DWR deserves some real props on how they managed the fishery. A few years ago we would catch nothing but cuts and it was vice versa now. We had a lot of fun and many memories to last. Sorry, no real pics as we try to release immediately, kept one that wouldn't swim off, he was tasty.


----------



## dubob (Sep 8, 2007)

*That was nice.*

There is far to little support and appreciation for what the DWR folks really do for the citizenry of Utah. I'm heading up there today and will return on Friday. I'll be targeting the kokanee, but will be looking for a tagged bow as well. I'm sure your kids will remember sharing an adventure with their Dad and Grandpa for years to come.
:mrgreen:


----------



## Fowlmouth (Oct 4, 2008)

I have been up there the last 4 weekends straight. The fishing has been fantastic and some very nice rainbows and cutthroats have been caught. You're not kidding around when you talk about drags screaming, man some of those fish have a lot of fight to them. Seldom does my fishing line break, and Saturday I had 3 in a row break my line with a last second dive from the top of the water. Crazy stuff! for 3 pound fish they sure fight like 5 pounders. I did hear of another orange tagged fish caught yesterday.......


----------



## MarkM (Sep 7, 2007)

Are the fish deep like they normally are in the summer? 

Mark


----------



## phantom (Sep 13, 2007)

I have had my boat in a slip there for the last 7 years, and always done well. this year is a different story, I'm getting killed! can't seem to catch more than 5 or 6 every time. I've tried all the spots everyone says is hot, but no luck.Using squid, apex, wedding ring, powerbait, rapala's, you name it. Trying again this weekend, hope to do better>>O:shock:


----------



## Fowlmouth (Oct 4, 2008)

MarkM said:


> Are the fish deep like they normally are in the summer?
> 
> Mark


 Not the rainbows I caught Saturday, they were in shallow 12'-20' of water which I thought was strange considering how warm the water is. I wouldn't be afraid to jump in and take a swim that's for sure.


----------



## utahgolf (Sep 8, 2007)

are those bows getting big?? It'd be nice to see them breaking through the 20 inch marker. but the 14-17 inch bows are still more fun than 20 inch cutts.


----------



## Fowlmouth (Oct 4, 2008)

utahgolf said:


> are those bows getting big?? It'd be nice to see them breaking through the 20 inch marker. but the 14-17 inch bows are still more fun than 20 inch cutts.

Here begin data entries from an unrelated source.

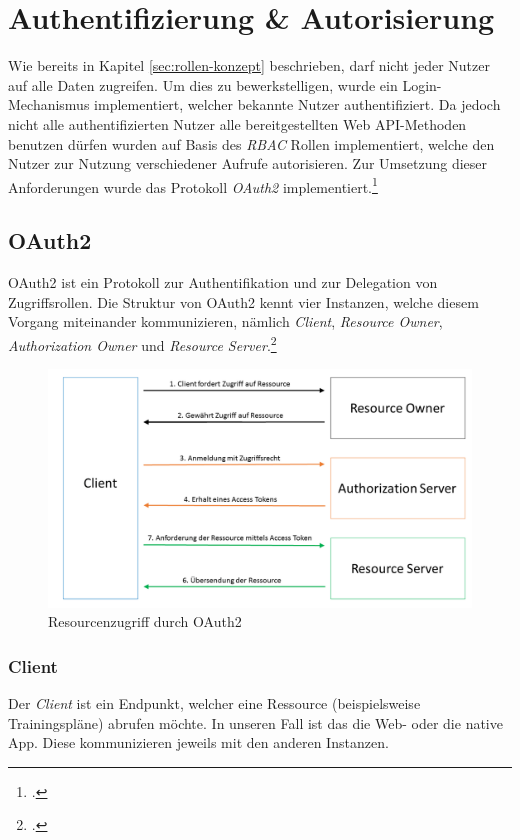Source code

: \section{Authentifizierung \& Autorisierung}
\label{sec:server-authorisierung}
Wie bereits in Kapitel \ref{sec:rollen-konzept} beschrieben, darf nicht jeder Nutzer auf alle Daten zugreifen. Um dies zu bewerkstelligen, wurde ein Login-Mechanismus implementiert, welcher bekannte Nutzer authentifiziert. Da jedoch nicht alle authentifizierten Nutzer alle bereitgestellten Web \ac{API}-Methoden benutzen dürfen wurden auf Basis des \textit{\ac{RBAC}} Rollen implementiert, welche den Nutzer zur Nutzung verschiedener Aufrufe autorisieren. Zur Umsetzung dieser Anforderungen wurde das Protokoll \textit{OAuth2} implementiert.\footcite{online:WebApi_Authorize}
\subsection{OAuth2}
\label{ssec:oauth2}
OAuth2 ist ein Protokoll zur Authentifikation und zur Delegation von Zugriffsrollen. Die Struktur von OAuth2 kennt vier Instanzen, welche diesem Vorgang miteinander kommunizieren, nämlich \textit{Client}, \textit{Resource Owner}, \textit{Authorization Owner} und \textit{Resource Server}.\footcite[S. 286]{book:AngularJs:Steyer2015} 
\begin{figure}[h]
\centering
\includegraphics[width=1\linewidth]{content/images/OAuth2}
\caption{Resourcenzugriff durch OAuth2}
\label{pic:OAuth2}
\end{figure}
\subsubsection*{Client}
Der \textit{Client} ist ein Endpunkt, welcher eine Ressource (beispielsweise Trainingspläne) abrufen möchte. In unseren Fall ist das die Web- oder die native App. Diese kommunizieren jeweils mit den anderen Instanzen.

 The bows we have been catching are all right around 17"-18" and fat little footballs. 2-3 lbs.


----------



## lunkerhunter2 (Nov 3, 2007)

Curious why you would fish for trout over kokes? Serious question. Especially with the great year for them. Its a no-brainer for me. I would rather not catch any fish than have to reset the downrigger for a strawberry cutt and I don't eat many trout. Just really curious.8) it does sound like the kids had fun though.


----------



## Springville Shooter (Oct 15, 2010)

I think that he's bragging up the bows with the cuts as a side note.

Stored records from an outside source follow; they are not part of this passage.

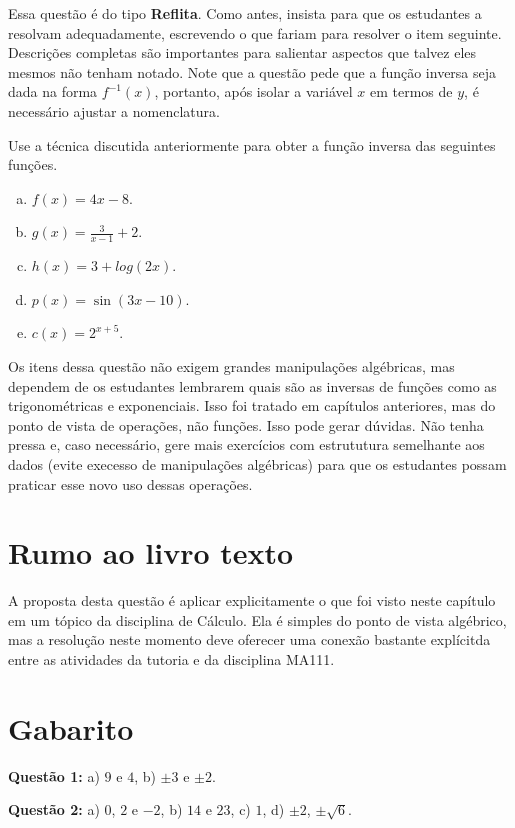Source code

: \documentclass[main_estudante.tex]{subfiles}
\begin{document}
Essa questão é do tipo \textbf{Reflita}. Como antes, insista para que os estudantes a resolvam adequadamente, escrevendo o que fariam para resolver o item seguinte. Descrições completas são importantes para salientar aspectos que talvez eles mesmos não tenham notado. Note que a questão pede que a função inversa seja dada na forma $f^{-1}(x)$, portanto, após isolar a variável $x$ em termos de $y$, é necessário ajustar a nomenclatura.

\begin{questao}
Use a técnica discutida anteriormente para obter a função inversa das seguintes funções.
\begin{enumerate}[a)]
\item $f(x)=4x-8$.
\item $g(x)=\frac{3}{x-1}+2$.
\item $h(x)=3+log(2x)$.
\item $p(x)=\sin(3x-10)$.
\item $c(x)=2^{x+5}$.
\end{enumerate}
\end{questao}

Os itens dessa questão não exigem grandes manipulações algébricas, mas dependem de os estudantes lembrarem quais são as inversas de funções como as trigonométricas e exponenciais. Isso foi tratado em capítulos anteriores, mas do ponto de vista de operações, não funções. Isso pode gerar dúvidas. Não tenha pressa e, caso necessário, gere mais exercícios com estrututura semelhante aos dados (evite execesso de manipulações algébricas) para que os estudantes possam praticar esse novo uso dessas operações.

\section{Rumo ao livro texto}

A proposta desta questão é aplicar explicitamente o que foi visto neste capítulo em um tópico da disciplina de Cálculo. Ela é simples do ponto de vista algébrico, mas a resolução neste momento deve oferecer uma conexão bastante explícitda entre as atividades da tutoria e da disciplina MA111.

\section{Gabarito}

\noindent\textbf{Questão 1:} a) $9$ e $4$, b) $\pm3$ e $\pm2$.

\noindent\textbf{Questão 2:} a) $0$, $2$ e $-2$, b) $14$ e $23$, c) $1$, d) $\pm2$, $\pm\sqrt{6}$.
\end{document}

Here's the Berry fish hierarchy in my opinion:

#1 Rainbow
#2 Koke
#3 Crayfish
#4 Chub
#5 BL Cutt

-------SS


----------



## brookieguy1 (Oct 14, 2008)

Glad to hear the 'bows are taking hold and growing well. The place is starting to get my attention, little by little. As soon as 20"+ 'bows are common, I'll start frequenting the venue much more often.
I agree, hats off and thank you for listening, DWR.


----------



## Huge29 (Sep 17, 2007)

I forgot to mention that these bows had some good aerial acrobatics too to add to the fun. I also forgot to mention that they liked anything smelly, garlic, Clay Meier's Predator Cheese, etc. we use a #8 salmon single hook. I found that as long as we kept the line tight that the hook was planted in the jaw and not the stomach. We also used some wet flies. It was interesting how the east side of the lake was mainly cutts and the west side was mainly bows. 
I only fish 5-6 times a year and mostly from Scofield, so I am accustomed to nothing but 11" planters except for our annual trip to the berry, but none have ever been as good as this one. I will likely be back to get my own orange tag since there is almost four months left in the contest.


----------



## 4pointmuley (Sep 18, 2007)

Huge29. Is it possible to launch a 14' aluminum boat at Chicken Creek? There use to be a point that you could launch a small boat. I haven't been up lately to see how full the reservoir is.


----------



## paddlehead (May 30, 2014)

I do thin the DWR is really working hard to make some world class fisheries in the state. I can think of several fisheries that are better now than ever, or at least the last 25+ years. I really hope they start to put a lot of focus on the Kokanee fishery we do have, and make a few more. The berry is showing real promise for them. They are a really fun fish you can fish for all day, and by far the best eating in the salmonid family. 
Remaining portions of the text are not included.